Grazie alla collaborazione con la concessionaria Volkswagen Autouno in Pozzuoli (NA), abbiamo avuto modo di provare la nuova Tiguan su strada. Lo stile alla luce del sole, poco a dire la verità, appare ancora più equilibrato. Le linee tese donano alla Tiguan un certo dinamismo senza perdere un solo punto in quanto ad eleganza e sobrietà. Salire su una Volkswagen, non importa di quale categoria, è un po come tornare a casa dopo un lungo viaggio, si ha la sensazione di stare in un posto familiare per la facilità con cui si trova quasi subito la posizione corretta di guida. La plancia ricalca il design degli esterni con un andamento che predilige la funzionalità allo stile. I comandi sono tutti disposti in modo impeccabile con quelli principali disposti sulla consolle centrale mentre per i secondari c’è una pratica rotella con cui si comandano tutte le funzioni ausiliarie.
Sull’esemplare in prova c’era la classica strumentazione con quadranti circolari ed un piccolo computer di bordo con tutte le informazioni utili alla gestione del veicolo. L’impianto di infotainment al centro della plancia è quello che viene riservato ai modelli base, c’è tutto quello che serve per la gestione dell’impianto stereo, le funzioni multimediali abbinate alle prese USB, e quelle per la gestione dello smartphone, oltre ad una serie di funzioni per il funzionamento della Tiguan. Per I clienti più esigenti ci sono anche impianti più completi e con molteplici funzioni optional. Più in basso si trova il climatizzatore di tipo automatico trizona. Un impianto prefetto, potente, completamente automatico ed efficiente. Basta poco per le regolazioni con pochi tocchi per tenere il clima di bordo costantemente sotto controllo.
La Tiguan è una SUV media dalle dimensioni esterne da vettura medio compatta, eppure i tecnici tedeschi hanno trovato il modo di sfruttare al massimo gli spazi interni soprattutto per quello che riguarda l’utilizzo degli spazi per il bagagliaio. Un vano ampio e regolare divisibile per avere oggetti sempre ben riposti. Sfruttando lo spostamento longitudinale del divano posteriore, ed il pozzetto ricavato nel fondo, non è difficile credere che il dato di 500 litri per la capienza sia ampiamente rispettato. Per chi avesse esigenze maggiori si può abbattere il sedile posteriore, divisibile in due frazioni per avere un vano di carico veramente enorme. Su strada la guidabilità è la classica di ogni modelli Volkswagen. Nel tragitto relativamente tranquillo in cui si è svolta la nostra prova non ci è stato possibile mettere alla frusta il comportamento dell’auto, la guida della Tiguan ricalca il discorso già affrontato per gli interni, bastano pochi metri per sentirsi in sintonia con l’auto come se l’avessimo guidata da sempre. Abbiamo solo riscontrato una modulabilità del pedale del freno leggermente migliorabile un difetto a cui ci si fa l’abitudine in fretta.
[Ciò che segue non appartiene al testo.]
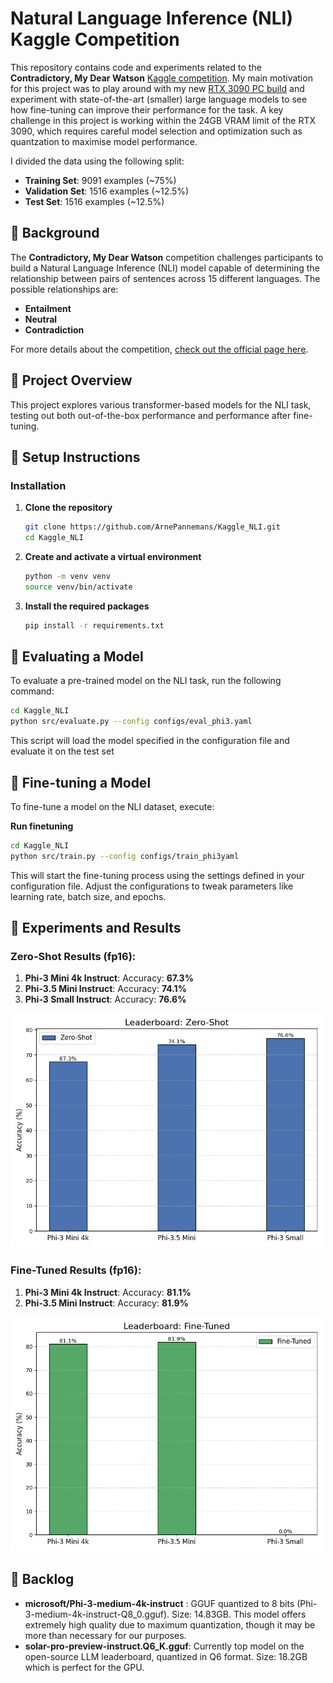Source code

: # Natural Language Inference (NLI) Kaggle Competition

This repository contains code and experiments related to the **Contradictory, My Dear Watson** [Kaggle competition](https://www.kaggle.com/competitions/contradictory-my-dear-watson). My main motivation for this project was to play around with my new [RTX 3090 PC build](https://pcpartpicker.com/user/arnePannemans/saved/MgtPzy) and experiment with state-of-the-art (smaller) large language models to see how fine-tuning can improve their performance for the task. A key challenge in this project is working within the 24GB VRAM limit of the RTX 3090, which requires careful model selection and optimization such as quantzation to maximise model performance. 

I divided the data using the following split:
- **Training Set**: 9091 examples (~75%)
- **Validation Set**: 1516 examples (~12.5%)
- **Test Set**: 1516 examples (~12.5%)



## 📖 Background

The **Contradictory, My Dear Watson** competition challenges participants to build a Natural Language Inference (NLI) model capable of determining the relationship between pairs of sentences across 15 different languages. The possible relationships are:

- **Entailment**
- **Neutral**
- **Contradiction**

For more details about the competition, [check out the official page here](https://www.kaggle.com/competitions/contradictory-my-dear-watson).

## 🚀 Project Overview

This project explores various transformer-based models for the NLI task, testing out both out-of-the-box performance and performance after fine-tuning.

## 🧰 Setup Instructions

### Installation

1. **Clone the repository**

    ```bash
    git clone https://github.com/ArnePannemans/Kaggle_NLI.git
    cd Kaggle_NLI
    ```

2. **Create and activate a virtual environment**

    ```bash
    python -m venv venv
    source venv/bin/activate 
    ```

3. **Install the required packages**

    ```bash
    pip install -r requirements.txt
    ```

## 📝 Evaluating a Model

To evaluate a pre-trained model on the NLI task, run the following command:

```bash
cd Kaggle_NLI
python src/evaluate.py --config configs/eval_phi3.yaml
```

This script will load the model specified in the configuration file and evaluate it on the test set

## 🔧 Fine-tuning a Model

To fine-tune a model on the NLI dataset, execute:

**Run finetuning**

```bash
cd Kaggle_NLI
python src/train.py --config configs/train_phi3yaml
```
This will start the fine-tuning process using the settings defined in your configuration file. Adjust the configurations to tweak parameters like learning rate, batch size, and epochs.

## 📝 Experiments and Results

### **Zero-Shot Results** (fp16):

1. **Phi-3 Mini 4k Instruct**: Accuracy: **67.3%**
2. **Phi-3.5 Mini Instruct**: Accuracy: **74.1%**
3. **Phi-3 Small Instruct**: Accuracy: **76.6%**

<img src="images/zero_shot_results.png" alt="Zero-Shot Results" width="500"/>

### **Fine-Tuned Results** (fp16):

1. **Phi-3 Mini 4k Instruct**: Accuracy: **81.1%**
2. **Phi-3.5 Mini Instruct**: Accuracy: **81.9%**

<img src="images/fine_tuned_results.png" alt="Fine-Tuned Results" width="500"/>

## 📌 Backlog

- **microsoft/Phi-3-medium-4k-instruct** : GGUF quantized to 8 bits (Phi-3-medium-4k-instruct-Q8_0.gguf). Size: 14.83GB. This model offers extremely high quality due to maximum quantization, though it may be more than necessary for our purposes.
- **solar-pro-preview-instruct.Q6_K.gguf**: Currently top model on the open-source LLM leaderboard, quantized in Q6 format. Size: 18.2GB which is perfect for the GPU.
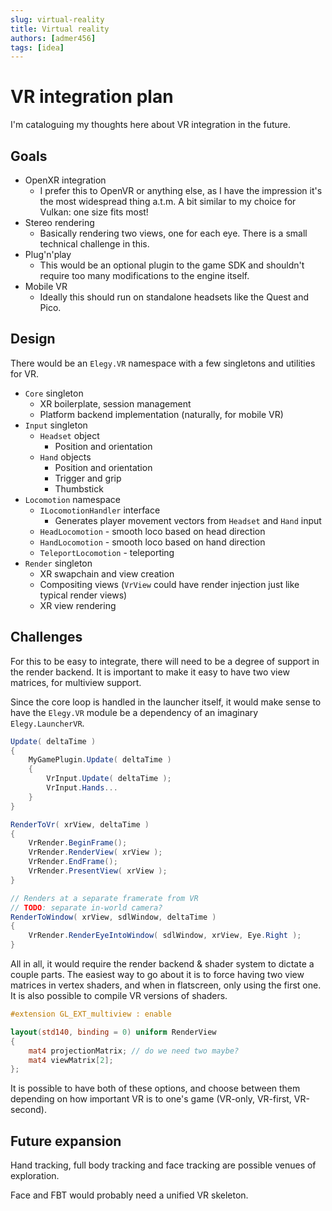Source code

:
 ```yaml
---
slug: virtual-reality
title: Virtual reality
authors: [admer456]
tags: [idea]
---
```


# VR integration plan

I'm cataloguing my thoughts here about VR integration in the future.

## Goals

* OpenXR integration
	* I prefer this to OpenVR or anything else, as I have the impression it's the most widespread thing a.t.m. A bit similar to my choice for Vulkan: one size fits most!
* Stereo rendering
	* Basically rendering two views, one for each eye. There is a small technical challenge in this.
* Plug'n'play
	* This would be an optional plugin to the game SDK and shouldn't require too many modifications to the engine itself.
* Mobile VR
	* Ideally this should run on standalone headsets like the Quest and Pico.

## Design

There would be an `Elegy.VR` namespace with a few singletons and utilities for VR.
* `Core` singleton
	* XR boilerplate, session management
	* Platform backend implementation (naturally, for mobile VR)
* `Input` singleton
	* `Headset` object
		* Position and orientation
	* `Hand` objects
		* Position and orientation
		* Trigger and grip
		* Thumbstick
* `Locomotion` namespace
	* `ILocomotionHandler` interface
		* Generates player movement vectors from `Headset` and `Hand` input
	* `HeadLocomotion` - smooth loco based on head direction
	* `HandLocomotion` - smooth loco based on hand direction
	* `TeleportLocomotion` - teleporting
* `Render` singleton
	* XR swapchain and view creation
	* Compositing views (`VrView` could have render injection just like typical render views)
	* XR view rendering

## Challenges

For this to be easy to integrate, there will need to be a degree of support in the render backend. It is important to make it easy to have two view matrices, for multiview support.

Since the core loop is handled in the launcher itself, it would make sense to have the `Elegy.VR` module be a dependency of an imaginary `Elegy.LauncherVR`.

```cs
Update( deltaTime )
{
	MyGamePlugin.Update( deltaTime )
	{
		VrInput.Update( deltaTime );
		VrInput.Hands...
	}
}

RenderToVr( xrView, deltaTime )
{
	VrRender.BeginFrame();
	VrRender.RenderView( xrView );
	VrRender.EndFrame();
	VrRender.PresentView( xrView );
}

// Renders at a separate framerate from VR
// TODO: separate in-world camera?
RenderToWindow( xrView, sdlWindow, deltaTime )
{
	VrRender.RenderEyeIntoWindow( sdlWindow, xrView, Eye.Right );
}
```

All in all, it would require the render backend & shader system to dictate a couple parts. The easiest way to go about it is to force having two view matrices in vertex shaders, and when in flatscreen, only using the first one. It is also possible to compile VR versions of shaders.

```glsl
#extension GL_EXT_multiview : enable

layout(std140, binding = 0) uniform RenderView
{
	mat4 projectionMatrix; // do we need two maybe?
	mat4 viewMatrix[2];
};
```

It is possible to have both of these options, and choose between them depending on how important VR is to one's game (VR-only, VR-first, VR-second).

## Future expansion

Hand tracking, full body tracking and face tracking are possible venues of exploration.

Face and FBT would probably need a unified VR skeleton.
La Tiguan non è un peso piuma, il motore da 150cv in dotazione al modello in prova fa quello che può per avere prestazioni adeguate. I consumi però ne risentono. Difficile in queste condizioni fare meglio di 14 Km/l. Un valore nemmeno tanto negativo considerata la massa della vettura. In alternativa è disponibile anche lo stesso motore per una potenza di 180cv sia manuale che con DSG, abbinato alla trazione 4Motion. La dotazione di accessori della Tiguan già a partire dal modello base è abbastanza ricca da non necessitare di attingere alla lista degli optional. Nella versione base da noi testata c’era l’autoradio con ingresso aux con presa usb, clima automatico trizona, fari a led, regolatore di velocità attivo, retrovisori elettrici ripiegabili automaticamente, schienale passeggero ripiegabile, sedile posteriore scorrevole, sensori di parcheggio posteriori. Dotazione a cui va aggiunta quella per la sicurezza attiva e passiva composta dalla solita nutrita batteria di airbag compreso quello per le ginocchia del conducente, la frenata d’emergenza e riconoscimento del transito dei pedoni. Cosi dotata la Tiguan ha un costo di 32.550 euro circa franco concessionario, un prezzo in linea con l’immagine e la qualità offerta dal marchio tedesco. Un prezzo che però potrebbe lievitare anche di parecchio se il cliente decide di attingere alla lista dei pacchetti optional.